Or de quelle manière vivre cette étrange passion neutre et objective qui rend l’homme semblable à la métaphore parce qu’elle l’oblige, de rages en violences contenues, à se tenir constamment sur ses gardes ? Il faudrait bien du courage pour s’exposer ainsi à la vengeance de la matière. Car, en effet, sitôt l’homme sorti de chez lui, sitôt hors de son humble territoire, l’individualisme contemporain le conduit à fuir l’amour dans la mesure où il risque d’offrir la possibilité que sa passion ne soit pas exclusive. Que faire? Braver la mort, narguer l’existence ou défier constamment la gravité, c’est-à-dire voyager en compagnie de la passion qui nous meut?
Pour ma part, le voyage a pu me faire comprendre que la passion est d’abord le mode de discours par lequel le sujet argumente à propos du monde et se constitue dans l’imaginaire de ce qui se dévoile à lui. Chaque pas sur une terre étrangère, chaque mot prononcé dans une langue qui n’est pas encore la sienne, autorisent l’homme à se découvrir une chair qui excède les dimensions de sa conscience. Par ces échanges rhétoriques, il entrevoit ses volumes, il prend forme et consistance dans le moment de sa parole — qu’elle soit d’amour ou de mort. Qui a voyagé se souvient de ces obscurs instants de révélation pendant lesquels il existe soudain, surpris par sa présence. Pour l’un, cela s’est passé à Katmandu, devant un monument bouddhique. Pour l’autre, au Sénégal, pendant une discussion avec un éleveur ouolof. Un autre encore a été frappé par l’éloignement ressenti dans une chambre délabrée d’Amsterdam ou de Tokyô. Pour ma part, c’est le Brésil qui m’a insidieusement transmis le calme de la passion.
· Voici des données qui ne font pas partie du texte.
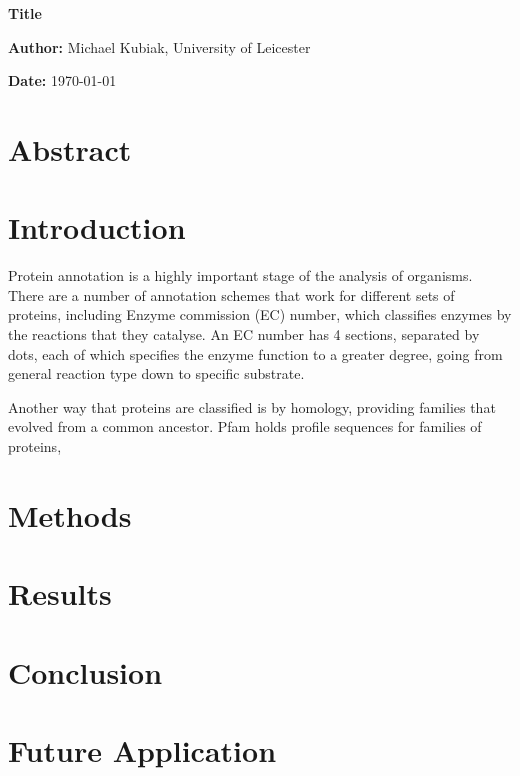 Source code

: \documentclass{article}
\begin{document}
	\vspace*{\fill}
		\begin{center}
			\huge\textbf{Title}
			
			\large\textbf{Author:} Michael Kubiak, University of Leicester
	
			\textbf{Date:} \today
			
		
		\end{center}
	\vspace*{\fill}

\pagebreak

	\section*{Abstract}

\pagebreak

	\tableofcontents

\pagebreak

	\section*{Introduction}
		Protein annotation is a highly important stage of the analysis of organisms.  There are a number of annotation schemes that work for different sets of proteins, including Enzyme commission (EC) number, which classifies enzymes by the reactions that they catalyse.  An EC number has 4 sections, separated by dots, each of which specifies the enzyme function to a greater degree, going from general reaction type down to specific substrate.  
		
		Another way that proteins are classified is by homology, providing families that evolved from a common ancestor.  Pfam \citep{RefWorks:doc:5d6e641de4b0a51fb0eed90f} holds profile sequences for families of proteins,  
		
	\section{Methods}
			
			
				
							
				  
	\section{Results}
		
				
	\section{Conclusion}
		
	\section{Future Application}
			
\pagebreak

	{}
	
\end{document}
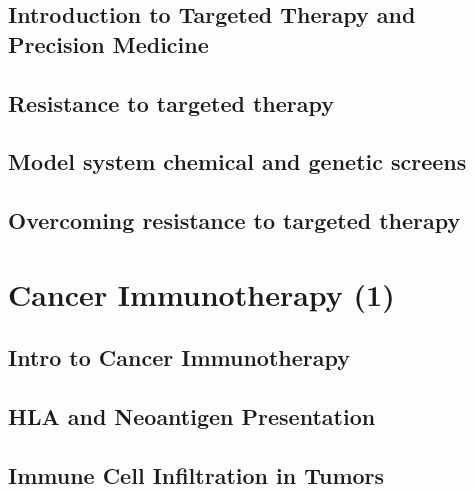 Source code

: \documentclass[
]{book}
\begin{document}
\hypertarget{introduction-to-targeted-therapy-and-precision-medicine}{%
\section{Introduction to Targeted Therapy and Precision Medicine}\label{introduction-to-targeted-therapy-and-precision-medicine}}

\hypertarget{resistance-to-targeted-therapy}{%
\section{Resistance to targeted therapy}\label{resistance-to-targeted-therapy}}

\hypertarget{model-system-chemical-and-genetic-screens}{%
\section{Model system chemical and genetic screens}\label{model-system-chemical-and-genetic-screens}}

\hypertarget{overcoming-resistance-to-targeted-therapy}{%
\section{Overcoming resistance to targeted therapy}\label{overcoming-resistance-to-targeted-therapy}}

\hypertarget{cancerimmuno1}{%
\chapter{Cancer Immunotherapy (1)}\label{cancerimmuno1}}

\hypertarget{intro-to-cancer-immunotherapy}{%
\section{Intro to Cancer Immunotherapy}\label{intro-to-cancer-immunotherapy}}

\hypertarget{hla-and-neoantigen-presentation}{%
\section{HLA and Neoantigen Presentation}\label{hla-and-neoantigen-presentation}}

\hypertarget{immune-cell-infiltration-in-tumors}{%
\section{Immune Cell Infiltration in Tumors}\label{immune-cell-infiltration-in-tumors}}
\end{document}
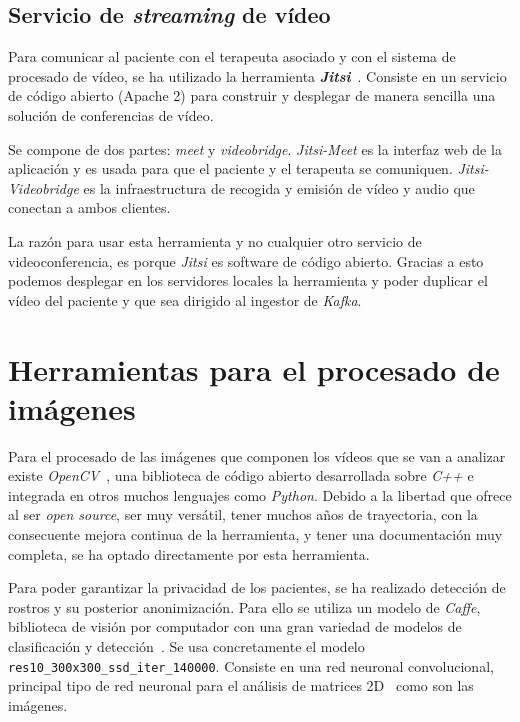 \subsection{Servicio de \textit{streaming} de vídeo}

Para comunicar al paciente con el terapeuta asociado y con el sistema de procesado de vídeo, se ha utilizado la herramienta \textit{\textbf{Jitsi}}~\cite{tool:jitsi}. Consiste en un servicio de código abierto (Apache 2) para construir y desplegar de manera sencilla una solución de conferencias de vídeo.

Se compone de dos partes: \textit{meet} y \textit{videobridge}. \textit{Jitsi-Meet} es la interfaz web de la aplicación y es usada para que el paciente y el terapeuta se comuniquen. \textit{Jitsi-Videobridge} es la infraestructura de recogida y emisión de vídeo y audio que conectan a ambos clientes.

La razón para usar esta herramienta y no cualquier otro servicio de videoconferencia, es porque \textit{Jitsi} es software de código abierto. Gracias a esto podemos desplegar en los servidores locales la herramienta y poder duplicar el vídeo del paciente y que sea dirigido al ingestor de \textit{Kafka}.

\section{Herramientas para el procesado de imágenes}

Para el procesado de las imágenes que componen los vídeos que se van a analizar existe \textit{OpenCV}~\cite{opencv_library}, una biblioteca de código abierto desarrollada sobre \textit{C++} e integrada en otros muchos lenguajes como \textit{Python}. Debido a la libertad que ofrece al ser \textit{open source}, ser muy versátil, tener muchos años de trayectoria, con la consecuente mejora continua de la herramienta, y tener una documentación muy completa, se ha optado directamente por esta herramienta.

Para poder garantizar la privacidad de los pacientes, se ha realizado detección de rostros y su posterior anonimización. Para ello se utiliza un modelo de \textit{Caffe}, biblioteca de visión por computador con una gran variedad de modelos de clasificación y detección~\cite{jia2014caffe}. Se usa concretamente el modelo \texttt{res10\_300x300\_ssd\_iter\_140000}. Consiste en una red neuronal convolucional, principal tipo de red neuronal para el análisis de matrices 2D~\cite{lawrence1997face} como son las imágenes.


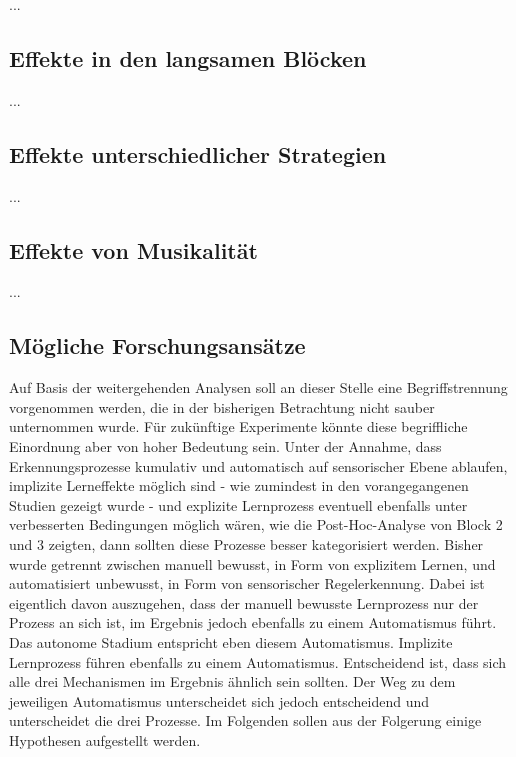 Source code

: \documentclass[doc,a4paper,12pt]{apa6}
\begin{document}
...

\subsection{Effekte in den langsamen Blöcken}

...


\subsection{Effekte unterschiedlicher Strategien}

...

\subsection{Effekte von Musikalität}

...

\subsection{Mögliche Forschungsansätze}

Auf Basis der weitergehenden Analysen soll an dieser Stelle eine Begriffstrennung vorgenommen werden, die in der bisherigen Betrachtung nicht sauber unternommen wurde. Für zukünftige Experimente könnte diese begriffliche Einordnung aber von hoher Bedeutung sein. Unter der Annahme, dass Erkennungsprozesse kumulativ und automatisch auf sensorischer Ebene ablaufen, implizite Lerneffekte möglich sind - wie zumindest in den vorangegangenen Studien gezeigt wurde - und explizite Lernprozess eventuell ebenfalls unter verbesserten Bedingungen möglich wären, wie die Post-Hoc-Analyse von Block 2 und 3 zeigten, dann sollten diese Prozesse besser kategorisiert werden. Bisher wurde getrennt zwischen manuell bewusst, in Form von explizitem Lernen, und automatisiert unbewusst, in Form von sensorischer Regelerkennung. Dabei ist eigentlich davon auszugehen, dass der manuell bewusste Lernprozess nur der Prozess an sich ist, im Ergebnis jedoch ebenfalls zu einem Automatismus führt. Das autonome Stadium entspricht eben diesem Automatismus. Implizite Lernprozess führen ebenfalls zu einem Automatismus. Entscheidend ist, dass sich alle drei Mechanismen im Ergebnis ähnlich sein sollten. Der Weg zu dem jeweiligen Automatismus unterscheidet sich jedoch entscheidend und unterscheidet die drei Prozesse. Im Folgenden sollen aus der Folgerung einige Hypothesen aufgestellt werden.
\end{document}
Je ne dirai pas ce qui m’attendait au pays de la constitution du corps. Je ne dirai pas que le Christ Rédempteur de Rio m’a précipité pour longtemps dans un espace sacré que je suis incapable de résoudre. Je ne dirai pas non plus que, vu de l’appartement d’amis, sur le flanc d’une colline de Porto Alegre, le soleil se couchant sur le Guaïba m’a converti à moi-même. Non, cela serait trop trivial. Les Laurentides aussi proposent de tels événements. Peut-être. Mais ce que j’ai aperçu sur cette colline ne ressemble pour moi à rien d’autre. J’ai vu la musculature du soleil. Cette vision m’a enseigné la puissance passionnante du Brésil, sa structure organique. Qu’ai-je donc reconnu si ce n’est, de l’autre côté de la guerre, l’aventure du vivant sur des continents qui continuent encore à nous paraître abstraits. Mon aventure m’a révélé ceci : le voyage est le destin de la passion. J’étais enfin perdu.